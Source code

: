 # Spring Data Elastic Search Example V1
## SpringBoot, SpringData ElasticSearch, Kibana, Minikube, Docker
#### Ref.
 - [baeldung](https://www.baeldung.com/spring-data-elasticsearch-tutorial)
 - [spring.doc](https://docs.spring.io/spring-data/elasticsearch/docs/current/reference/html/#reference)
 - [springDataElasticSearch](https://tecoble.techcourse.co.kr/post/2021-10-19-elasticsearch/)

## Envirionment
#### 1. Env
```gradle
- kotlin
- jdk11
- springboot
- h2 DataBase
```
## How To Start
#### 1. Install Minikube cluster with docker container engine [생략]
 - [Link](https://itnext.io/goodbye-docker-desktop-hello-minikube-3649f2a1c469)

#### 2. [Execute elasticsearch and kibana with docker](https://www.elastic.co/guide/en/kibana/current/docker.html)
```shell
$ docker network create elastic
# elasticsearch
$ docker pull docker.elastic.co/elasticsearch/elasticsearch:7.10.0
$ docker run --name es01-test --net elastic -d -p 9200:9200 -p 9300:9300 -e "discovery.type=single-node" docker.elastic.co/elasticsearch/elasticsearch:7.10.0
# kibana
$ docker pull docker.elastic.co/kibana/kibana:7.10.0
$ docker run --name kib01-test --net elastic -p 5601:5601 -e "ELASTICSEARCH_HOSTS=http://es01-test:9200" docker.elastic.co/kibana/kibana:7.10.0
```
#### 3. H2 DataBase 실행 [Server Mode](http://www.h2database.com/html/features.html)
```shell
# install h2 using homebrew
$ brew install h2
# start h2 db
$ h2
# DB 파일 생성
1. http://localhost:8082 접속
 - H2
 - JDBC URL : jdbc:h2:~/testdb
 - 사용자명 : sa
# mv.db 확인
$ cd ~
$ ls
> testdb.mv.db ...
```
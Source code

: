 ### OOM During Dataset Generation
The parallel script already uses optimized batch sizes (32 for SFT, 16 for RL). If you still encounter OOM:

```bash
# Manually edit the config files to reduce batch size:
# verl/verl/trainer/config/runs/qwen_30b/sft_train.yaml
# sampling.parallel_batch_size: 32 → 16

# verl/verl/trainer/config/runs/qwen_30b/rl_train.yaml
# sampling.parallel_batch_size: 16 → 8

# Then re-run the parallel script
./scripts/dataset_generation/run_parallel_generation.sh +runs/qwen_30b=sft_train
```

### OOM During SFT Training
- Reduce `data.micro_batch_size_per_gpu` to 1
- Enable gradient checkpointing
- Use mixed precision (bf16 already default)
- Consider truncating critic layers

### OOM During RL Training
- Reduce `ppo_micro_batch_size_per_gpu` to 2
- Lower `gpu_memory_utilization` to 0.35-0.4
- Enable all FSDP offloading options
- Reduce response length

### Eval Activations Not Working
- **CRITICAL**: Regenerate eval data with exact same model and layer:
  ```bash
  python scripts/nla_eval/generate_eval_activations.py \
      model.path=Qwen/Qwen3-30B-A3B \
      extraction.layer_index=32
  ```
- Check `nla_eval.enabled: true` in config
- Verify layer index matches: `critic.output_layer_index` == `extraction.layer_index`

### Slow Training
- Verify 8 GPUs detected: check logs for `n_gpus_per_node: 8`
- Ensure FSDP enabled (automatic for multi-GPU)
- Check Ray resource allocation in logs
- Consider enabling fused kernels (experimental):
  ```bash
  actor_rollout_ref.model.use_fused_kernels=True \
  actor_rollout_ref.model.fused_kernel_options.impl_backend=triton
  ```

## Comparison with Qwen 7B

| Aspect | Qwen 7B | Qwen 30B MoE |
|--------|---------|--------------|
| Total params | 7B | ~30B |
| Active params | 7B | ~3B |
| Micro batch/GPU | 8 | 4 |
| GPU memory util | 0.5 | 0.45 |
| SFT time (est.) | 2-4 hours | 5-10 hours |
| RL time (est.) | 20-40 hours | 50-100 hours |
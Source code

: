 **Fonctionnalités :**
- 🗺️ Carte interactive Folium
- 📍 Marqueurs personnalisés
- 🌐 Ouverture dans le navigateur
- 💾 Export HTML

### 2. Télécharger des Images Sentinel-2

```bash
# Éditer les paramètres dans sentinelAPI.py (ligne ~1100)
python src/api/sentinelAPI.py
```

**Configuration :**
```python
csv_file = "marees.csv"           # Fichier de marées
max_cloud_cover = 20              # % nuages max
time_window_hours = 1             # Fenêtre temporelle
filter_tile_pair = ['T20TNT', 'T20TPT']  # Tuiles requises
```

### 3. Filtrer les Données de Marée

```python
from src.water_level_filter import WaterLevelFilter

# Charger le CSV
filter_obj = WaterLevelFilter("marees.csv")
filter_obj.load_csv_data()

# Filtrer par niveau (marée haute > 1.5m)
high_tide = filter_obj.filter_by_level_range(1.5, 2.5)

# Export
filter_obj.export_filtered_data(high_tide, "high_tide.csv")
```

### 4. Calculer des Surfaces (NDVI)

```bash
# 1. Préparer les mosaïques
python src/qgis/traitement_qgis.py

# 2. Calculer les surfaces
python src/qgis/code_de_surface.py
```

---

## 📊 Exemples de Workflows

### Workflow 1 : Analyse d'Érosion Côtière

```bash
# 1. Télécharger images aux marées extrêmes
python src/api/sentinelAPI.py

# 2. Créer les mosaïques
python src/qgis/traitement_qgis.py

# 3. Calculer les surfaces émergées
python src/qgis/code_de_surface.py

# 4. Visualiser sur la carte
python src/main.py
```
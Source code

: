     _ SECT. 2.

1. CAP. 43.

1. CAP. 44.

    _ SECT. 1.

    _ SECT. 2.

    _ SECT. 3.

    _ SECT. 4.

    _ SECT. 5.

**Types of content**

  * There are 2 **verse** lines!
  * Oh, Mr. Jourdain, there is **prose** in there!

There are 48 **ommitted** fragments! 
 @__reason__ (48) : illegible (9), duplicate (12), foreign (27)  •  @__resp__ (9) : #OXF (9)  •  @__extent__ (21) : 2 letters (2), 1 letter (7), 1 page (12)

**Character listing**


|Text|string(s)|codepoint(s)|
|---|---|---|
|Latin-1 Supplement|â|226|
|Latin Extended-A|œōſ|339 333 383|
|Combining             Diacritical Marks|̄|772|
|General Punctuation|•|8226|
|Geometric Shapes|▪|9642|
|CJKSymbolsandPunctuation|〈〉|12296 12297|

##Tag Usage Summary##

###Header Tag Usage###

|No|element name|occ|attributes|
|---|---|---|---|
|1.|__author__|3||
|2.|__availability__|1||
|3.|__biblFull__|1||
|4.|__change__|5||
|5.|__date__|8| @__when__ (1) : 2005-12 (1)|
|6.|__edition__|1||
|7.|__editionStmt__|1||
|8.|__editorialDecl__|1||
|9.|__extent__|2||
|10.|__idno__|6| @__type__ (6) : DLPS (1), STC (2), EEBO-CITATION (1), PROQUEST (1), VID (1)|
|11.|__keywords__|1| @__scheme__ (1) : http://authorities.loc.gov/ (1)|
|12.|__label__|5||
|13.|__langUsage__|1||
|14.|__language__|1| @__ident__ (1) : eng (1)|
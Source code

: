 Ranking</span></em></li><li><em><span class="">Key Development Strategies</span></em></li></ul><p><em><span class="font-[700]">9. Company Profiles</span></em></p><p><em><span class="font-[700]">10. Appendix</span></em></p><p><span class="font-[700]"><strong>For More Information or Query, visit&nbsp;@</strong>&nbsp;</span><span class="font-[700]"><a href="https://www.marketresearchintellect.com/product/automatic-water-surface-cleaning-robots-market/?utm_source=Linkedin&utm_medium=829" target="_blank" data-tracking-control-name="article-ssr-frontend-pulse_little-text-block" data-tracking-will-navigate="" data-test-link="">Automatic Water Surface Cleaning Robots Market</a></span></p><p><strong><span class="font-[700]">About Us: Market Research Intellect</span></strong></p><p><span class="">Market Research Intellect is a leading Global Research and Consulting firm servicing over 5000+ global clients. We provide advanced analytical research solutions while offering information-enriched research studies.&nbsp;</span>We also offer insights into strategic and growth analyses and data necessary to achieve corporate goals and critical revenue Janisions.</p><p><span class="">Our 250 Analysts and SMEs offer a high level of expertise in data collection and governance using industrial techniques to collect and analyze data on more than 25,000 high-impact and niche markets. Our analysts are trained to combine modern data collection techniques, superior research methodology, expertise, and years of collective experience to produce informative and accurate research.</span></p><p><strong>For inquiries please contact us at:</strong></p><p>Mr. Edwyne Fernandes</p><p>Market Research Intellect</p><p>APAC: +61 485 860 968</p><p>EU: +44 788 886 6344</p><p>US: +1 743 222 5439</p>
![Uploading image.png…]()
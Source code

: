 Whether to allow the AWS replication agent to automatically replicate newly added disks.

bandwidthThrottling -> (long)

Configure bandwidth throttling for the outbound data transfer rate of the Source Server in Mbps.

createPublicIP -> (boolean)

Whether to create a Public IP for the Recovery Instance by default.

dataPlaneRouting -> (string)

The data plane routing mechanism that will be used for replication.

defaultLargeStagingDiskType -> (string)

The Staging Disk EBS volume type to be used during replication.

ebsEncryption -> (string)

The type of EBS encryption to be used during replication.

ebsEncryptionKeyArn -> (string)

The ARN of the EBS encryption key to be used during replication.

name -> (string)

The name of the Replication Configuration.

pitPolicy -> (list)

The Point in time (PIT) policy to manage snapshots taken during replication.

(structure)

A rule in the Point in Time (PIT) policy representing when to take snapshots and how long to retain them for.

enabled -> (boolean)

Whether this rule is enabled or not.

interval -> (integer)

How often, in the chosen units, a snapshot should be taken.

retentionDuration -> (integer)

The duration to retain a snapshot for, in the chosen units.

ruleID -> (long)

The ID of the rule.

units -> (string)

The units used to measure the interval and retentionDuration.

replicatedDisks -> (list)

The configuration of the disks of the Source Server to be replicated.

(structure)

■ ■ ■

## Your assignment
Everything from the line containing "bandwidthThrottling -> (long)" through the last line of the records must be given again exactly; leave out all other lines.

## Your solution
bandwidthThrottling -> (long)

Configure bandwidth throttling for the outbound data transfer rate of the Source Server in Mbps.

createPublicIP -> (boolean)

Whether to create a Public IP for the Recovery Instance by default.

dataPlaneRouting -> (string)

The data plane routing mechanism that will be used for replication.

defaultLargeStagingDiskType -> (string)

The Staging Disk EBS volume type to be used during replication.

ebsEncryption -> (string)

The type of EBS encryption to be used during replication.

ebsEncryptionKeyArn -> (string)

The ARN of the EBS encryption key to be used during replication.

name -> (string)

The name of the Replication Configuration.

pitPolicy -> (list)

The Point in time (PIT) policy to manage snapshots taken during replication.

(structure)

A rule in the Point in Time (PIT) policy representing when to take snapshots and how long to retain them for.

enabled -> (boolean)

Whether this rule is enabled or not.

interval -> (integer)

How often, in the chosen units, a snapshot should be taken.

retentionDuration -> (integer)

The duration to retain a snapshot for, in the chosen units.

ruleID -> (long)

The ID of the rule.

units -> (string)

The units used to measure the interval and retentionDuration.

replicatedDisks -> (list)

The configuration of the disks of the Source Server to be replicated.

(structure)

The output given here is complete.